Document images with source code
++++++++

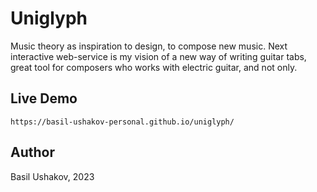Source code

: # Uniglyph

Music theory as inspiration to design, to compose new music. Next interactive
web-service is my vision of a new way of writing guitar tabs, great tool for
composers who works with electric guitar, and not only.

## Live Demo

```
https://basil-ushakov-personal.github.io/uniglyph/
```

## Author

Basil Ushakov, 2023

++++++++

### Task to complete
None of the pictures should appear, though every line of the data above must be reproduced exactly.

### Reply to the exercise
Source code

: # Uniglyph

Music theory as inspiration to design, to compose new music. Next interactive
web-service is my vision of a new way of writing guitar tabs, great tool for
composers who works with electric guitar, and not only.

## Live Demo

```
https://basil-ushakov-personal.github.io/uniglyph/
```

## Author

Basil Ushakov, 2023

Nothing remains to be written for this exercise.